The greatest area of individualisation was S&C training, with each athlete having “a completely bespoke S&C programme, written purely for them.”
The tailored water programmes included different mileages for different boat classes and also adjusting athlete programmes on a daily basis. “We were quite willing to shift that training load around on a day-to-day basis to make sure we were getting people through as much of the training as we [could], even if that has to take a different form,” Dyson explained.
On the water, “A lot of time is spent … trying to get the very, very best boat set-ups according to our individuals. Of course, we play with the obvious bits like span, inboard/outboard, but I would say 90 per cent of the work we do on the boats is on things like … seating,” he said. “We’re trying to find the very best seating that supports the rowers in the right way … to deliver their best output on the water.”
The coaches are continuing to seek “opportunities … to individualise and get the best progression” from the athletes, said Dyson. However, in order to get the balance right between individual improvement and building both crews and a team ethos, a number of small elements were introduced in and around the individualised training programmes alongside the maintenance of the standardised training structure.
One team
“One of the biggest risks,” said Dyson, “is that we can go too far down the lines of individualising.” A lot of the work the coaches undertook was designed around pulling the athletes together “into a ‘one team’ environment. Wherever we could, we took the opportunity to bring them together.” For example, in ergometer training, machines were lined up facing each other “for the very purpose of getting [the athletes] to support each other and push each other through that training.”

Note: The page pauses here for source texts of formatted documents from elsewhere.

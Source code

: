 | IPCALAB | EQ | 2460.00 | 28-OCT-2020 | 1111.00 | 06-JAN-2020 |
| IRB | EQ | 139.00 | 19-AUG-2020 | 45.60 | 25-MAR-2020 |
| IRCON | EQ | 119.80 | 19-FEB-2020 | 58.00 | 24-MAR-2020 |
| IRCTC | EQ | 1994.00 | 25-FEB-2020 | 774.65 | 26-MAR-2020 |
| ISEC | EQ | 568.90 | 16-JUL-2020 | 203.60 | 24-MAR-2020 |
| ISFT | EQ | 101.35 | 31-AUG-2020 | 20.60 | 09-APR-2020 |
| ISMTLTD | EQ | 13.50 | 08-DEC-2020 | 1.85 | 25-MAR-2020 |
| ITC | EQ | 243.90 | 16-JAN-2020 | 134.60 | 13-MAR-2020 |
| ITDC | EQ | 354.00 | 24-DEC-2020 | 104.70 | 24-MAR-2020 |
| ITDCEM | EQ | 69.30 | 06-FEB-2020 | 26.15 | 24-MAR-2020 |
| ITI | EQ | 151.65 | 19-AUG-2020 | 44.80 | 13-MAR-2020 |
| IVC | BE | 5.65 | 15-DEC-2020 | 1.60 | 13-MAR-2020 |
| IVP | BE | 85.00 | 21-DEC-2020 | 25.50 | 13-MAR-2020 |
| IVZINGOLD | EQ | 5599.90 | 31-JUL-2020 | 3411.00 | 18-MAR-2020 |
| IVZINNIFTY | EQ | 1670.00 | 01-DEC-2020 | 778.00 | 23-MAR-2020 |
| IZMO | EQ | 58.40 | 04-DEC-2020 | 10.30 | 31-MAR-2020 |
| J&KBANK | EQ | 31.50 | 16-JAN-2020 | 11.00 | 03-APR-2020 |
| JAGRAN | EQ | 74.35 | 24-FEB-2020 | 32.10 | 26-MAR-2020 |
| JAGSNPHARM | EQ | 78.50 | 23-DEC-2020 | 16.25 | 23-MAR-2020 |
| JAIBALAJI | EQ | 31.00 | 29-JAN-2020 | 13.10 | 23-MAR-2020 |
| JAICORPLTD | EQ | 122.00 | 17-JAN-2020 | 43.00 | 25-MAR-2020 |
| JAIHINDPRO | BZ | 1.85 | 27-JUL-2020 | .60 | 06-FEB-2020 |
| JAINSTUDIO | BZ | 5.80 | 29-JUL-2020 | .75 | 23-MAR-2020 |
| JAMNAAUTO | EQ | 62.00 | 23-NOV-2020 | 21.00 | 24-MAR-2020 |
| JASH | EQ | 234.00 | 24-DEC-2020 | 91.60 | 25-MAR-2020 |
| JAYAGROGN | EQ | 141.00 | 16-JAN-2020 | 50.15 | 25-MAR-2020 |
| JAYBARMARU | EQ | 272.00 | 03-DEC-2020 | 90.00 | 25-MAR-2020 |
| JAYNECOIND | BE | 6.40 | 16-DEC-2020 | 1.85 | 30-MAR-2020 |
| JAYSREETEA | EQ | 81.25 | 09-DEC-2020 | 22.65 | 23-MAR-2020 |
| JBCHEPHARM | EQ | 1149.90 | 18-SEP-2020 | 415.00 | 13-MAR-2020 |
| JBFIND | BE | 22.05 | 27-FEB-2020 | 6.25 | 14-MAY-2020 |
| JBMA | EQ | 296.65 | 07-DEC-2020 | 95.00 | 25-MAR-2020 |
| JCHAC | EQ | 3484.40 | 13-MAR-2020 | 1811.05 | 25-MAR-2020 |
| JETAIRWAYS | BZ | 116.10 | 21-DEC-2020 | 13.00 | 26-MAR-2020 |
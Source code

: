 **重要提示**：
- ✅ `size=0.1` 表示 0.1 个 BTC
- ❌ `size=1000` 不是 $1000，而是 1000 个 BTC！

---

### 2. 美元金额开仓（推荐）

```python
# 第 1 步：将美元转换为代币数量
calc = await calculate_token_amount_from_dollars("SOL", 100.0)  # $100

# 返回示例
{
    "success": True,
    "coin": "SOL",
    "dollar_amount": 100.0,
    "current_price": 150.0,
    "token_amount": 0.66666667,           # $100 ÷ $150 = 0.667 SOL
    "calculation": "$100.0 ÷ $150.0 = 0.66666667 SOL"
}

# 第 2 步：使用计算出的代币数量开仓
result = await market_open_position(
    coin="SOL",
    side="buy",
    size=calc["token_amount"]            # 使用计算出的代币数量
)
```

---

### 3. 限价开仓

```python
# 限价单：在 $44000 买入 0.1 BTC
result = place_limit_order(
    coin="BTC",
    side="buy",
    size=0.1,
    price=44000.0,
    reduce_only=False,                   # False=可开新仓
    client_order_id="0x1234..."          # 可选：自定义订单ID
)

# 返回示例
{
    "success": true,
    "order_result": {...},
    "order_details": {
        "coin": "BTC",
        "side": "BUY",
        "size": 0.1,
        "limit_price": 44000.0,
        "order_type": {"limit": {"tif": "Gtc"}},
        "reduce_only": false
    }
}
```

Weight training was also done in the same area of the gym, to enable athletes to both support and compete with each other. In addition, athletes were asked to give a presentation on an aspect of their lives about which the rest of the squad was unaware. This all helped to drive a closer-knit group.
Boats also trained against British Olympic crews and the para PR3 mixed coxed four competed in open men’s events at the Metropolitan Regatta. Not only did this give the crew experience and a benchmark for “understanding how quick they would need to be,” said Dyson, but it “sent a message to the wider rowing community about the level we are trying to operate at in the Paralympic programme.”
“We’re really trying to push our Paralympic programme forward and operate at a good level,” Dyson concluded.